Ein rückenfreies, im Nacken gehaltenes Kleid aus feinem Leinen folgte, dann ein knöchellanger Seidenrock und eine Tunika mit drapiertem Ausschnitt, die bei jeder Bewegung leise raschelte. Dazu flache, schlichte Sandalen und mit glitzernden Steinchen besetzte Sandaletten mit Stilettoabsätzen. Seidene Unterwäsche aus hauchfeiner Spitze. Bikinis, einige davon so winzig, dass sie beinahe unanständig wirkten.

Kelsey verliebte sich auf Anhieb in einen Strohhut mit breitem Rand und eine schmale Abendtasche, bestickt mit Strasssteinen, die perfekt zum Seidenrock passte. Doch als sie die Preisschilder begutachtete, erschrak sie, schlüpfte hastig in ihre Sachen und verließ den Ankleideraum.

Vertieft in den Wirtschaftsteil einer Zeitung, saß Luke in einem Samtsessel.

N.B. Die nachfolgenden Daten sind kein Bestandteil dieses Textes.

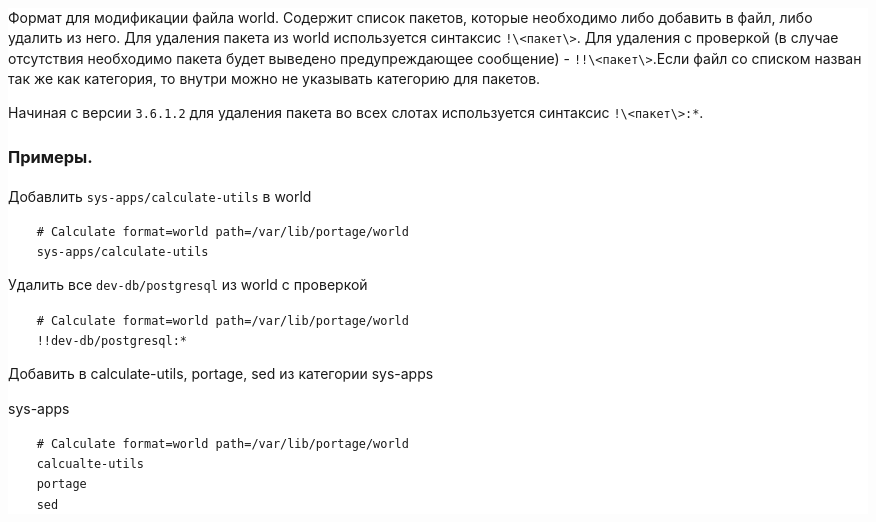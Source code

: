 Формат для модификации файла world. Содержит список пакетов, которые
необходимо либо добавить в файл, либо удалить из него. Для удаления
пакета из world используется синтаксис `!\<пакет\>`. Для удаления с
проверкой (в случае отсутствия необходимо пакета будет выведено
предупреждающее сообщение) - `!!\<пакет\>`.Если файл со списком назван так
же как категория, то внутри можно не указывать категорию для пакетов.

Начиная с версии `3.6.1.2` для удаления пакета во всех слотах
используется синтаксис `!\<пакет\>:*`.

### Примеры.

Добавлить `sys-apps/calculate-utils` в world
```
    # Calculate format=world path=/var/lib/portage/world
    sys-apps/calculate-utils
```
Удалить все `dev-db/postgresql` из world с проверкой
```
    # Calculate format=world path=/var/lib/portage/world
    !!dev-db/postgresql:*
```
Добавить в calculate-utils, portage, sed из категории sys-apps

sys-apps
```
    # Calculate format=world path=/var/lib/portage/world
    calcualte-utils
    portage
    sed
```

„Luke, das kostet jetzt schon ein Vermögen“, flüsterte sie aufgeregt. „Lass uns irgendwohin gehen, wo die Sachen weniger kosten!“

Er ließ den aufgeschlagenen Artikel sinken. In seinem maßgeschneiderten Nadelstreifenanzug passte Luke in die Boutique, als säße er in seinem Wohnzimmer. Kelsey hingegen fühlte sich ganz und gar nicht zu Hause.

„Gefallen dir die Sachen?“

„Und wie! Aber darum geht es nicht.“

„Kelsey, du könntest ein Jahr lang jeden Tag einkaufen, und ich würde es finanziell nicht einmal merken. Nimm, was dir gefällt – auch ein Outfit, das du für einen Januartag in Manhattan brauchst. Wir werden mittags auswärts essen, ehe wir abfliegen. Und bitte, beruhige dein Gewissen. Du sollst den Einkaufsbummel genießen.“

Sie gab sich geschlagen, marschierte zurück in die Kabine und traf ihre Auswahl. Zehn Minuten später kam Kelsey wieder heraus. Sie trug einen orangeroten Mantel mit Goldknöpfen, kniehohe Lederstiefel und darunter ein Kaschmirkleid, das sich auf ihrer Haut wundervoll anfühlte.